The latter law observes that the former generally applies to sequences generated for communication, having semantics and usually a grammar. While this may be the expected finding, there is value in having this expectation empirically verified.

INTPenis•5mo ago
Interesting comment since this is from the university of Manchester. Is this a late return to monkey news?
princeofwhales•5mo ago
Another write up here, with infographics:

https://phys.org/news/2025-08-birdsong-patterns-zipf-law-abb...

They went with a robin for their leading image. The robin (both american and european) is notorious for it's wide ranging vocabulary. It can mimic many other birdcalls:

https://www.sibleyguides.com/2011/04/vocal-copying-by-americ...

Link to original study:

https://dx.plos.org/10.1371/journal.pcbi.1013228

cluckindan•5mo ago
Based on years of daily close observation, I’m fairly certain most bird species sing/speak multiple different languages.

Predator warning calls are universally understood as warnings, even though species like great and blue tits tend to also vocalize to identify the threat after the warning. All birds in the same ecology recognize the warning part.

The ”danger remains, stay put” call is a long, single high tone, repeated every couple seconds. All the small birds know to sit still on a branch until the calls have ceased.

Those are examples of a ”universal language”, messages broadcast as wide as possible.
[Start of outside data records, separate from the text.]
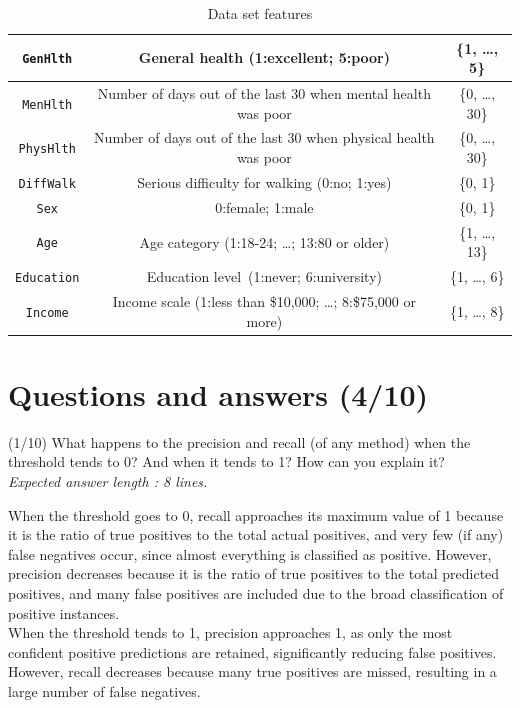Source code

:\documentclass [a4paper, 11pt] {article}
\begin{document}
\begin{table}[htpb]
\begin{tabular}{|c|c|c|}
\hline
\texttt{GenHlth} & General health (1:excellent; 5:poor) & \{1, \dots, 5\} \\ 
\hline
\texttt{MenHlth} & Number of days out of the last 30 when mental health was poor & \{0, \dots, 30\} \\ 
\hline
\texttt{PhysHlth} & Number of days out of the last 30 when physical health was poor & \{0, \dots, 30\} \\ 
\hline
\texttt{DiffWalk} & Serious difficulty for walking (0:no; 1:yes) & \{0, 1\} \\ 
\hline
\texttt{Sex} & 0:female; 1:male & \{0, 1\} \\ 
\hline
\texttt{Age} & Age category (1:18-24; \dots; 13:80 or older) & \{1, \dots, 13\} \\ 
\hline
\texttt{Education} & Education level~(1:never; 6:university) & \{1, \dots, 6\} \\ 
\hline
\texttt{Income} & Income scale (1:less than \$10,000; \dots; 8:\$75,000 or more) & \{1, \dots, 8\} \\
\hline
    \end{tabular}
    \caption{Data set features}
    \label{tab:featuresList}
\end{table}
\clearpage
\section{Questions and answers (4/10)}

\begin{question}{2.1}
(1/10) What happens to the precision and recall (of any method) when the threshold tends to
0? And when it tends to 1? How can you explain it?\\
\textit{Expected answer length : 8 lines.}
\end{question}
\begin{answer}\color{blue} 
When the threshold goes to 0, recall approaches its maximum value of 1 because it is the ratio of true positives to the total actual positives, and very few (if any) false negatives occur, since almost everything is classified as positive. However, precision decreases because it is the ratio of true positives to the total predicted positives, and many false positives are included due to the broad classification of positive instances.\\

When the threshold tends to 1, precision approaches 1, as only the most confident positive predictions are retained, significantly reducing false positives. However, recall decreases because many true positives are missed, resulting in a large number of false negatives.
\end{answer}
\end{document}
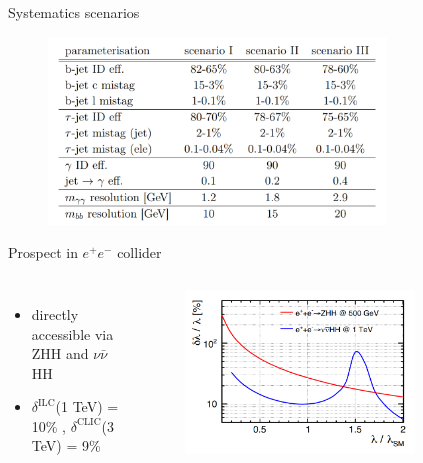 \begin{frame}{Systematics scenarios}
\begin{figure}
    \centering
    \includegraphics[width=0.8\textwidth]{BackUp/Part4/Img/Sys_FCC.png}
\end{figure}
\end{frame}

\begin{frame}{Prospect in $e^{+}e^{-}$ collider}
\begin{columns}
\begin{itemize}
    \item directly accessible via ZHH and $\nu\bar{\nu}$HH
    \item $\delta^{\text{ILC}}$(1 TeV) = 10\% , $\delta^{\text{CLIC}}$(3 TeV) = 9\%
\end{itemize}

\begin{figure}
    \centering
    \includegraphics[width=0.8\textwidth]{BackUp/Part4/Img/kl_preci_ILC.png}
\end{figure}

\end{columns}
\end{frame}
Another language type is calls specific to one species (and friends), a ”friend language”, if you will. This includes things like ”hey, where are you”, ”hey, where’s food” and ”hey, there’s food, come here”. These calls are invariably called at a lower volume than the universal ones: birds don’t like party crashers, especially if there’s not enough food to go around for all the flocks in the neighborhood.

Last, there is a ”familial language” optimized for information transfer. It is often used when a parent bird is teaching their young to be a bird. It sounds nothing like the other languages, and is best described as ”modem sounds”: dense bursts of modulated chirps which can only be heard a few meters away, only when no other birds are present and the situation is safe.

I believe this last one is practically undocumented in ornithological literature, or dismissed as meaningless ”warbling”. However, as it is the most information-dense bird language, I think it needs the most study.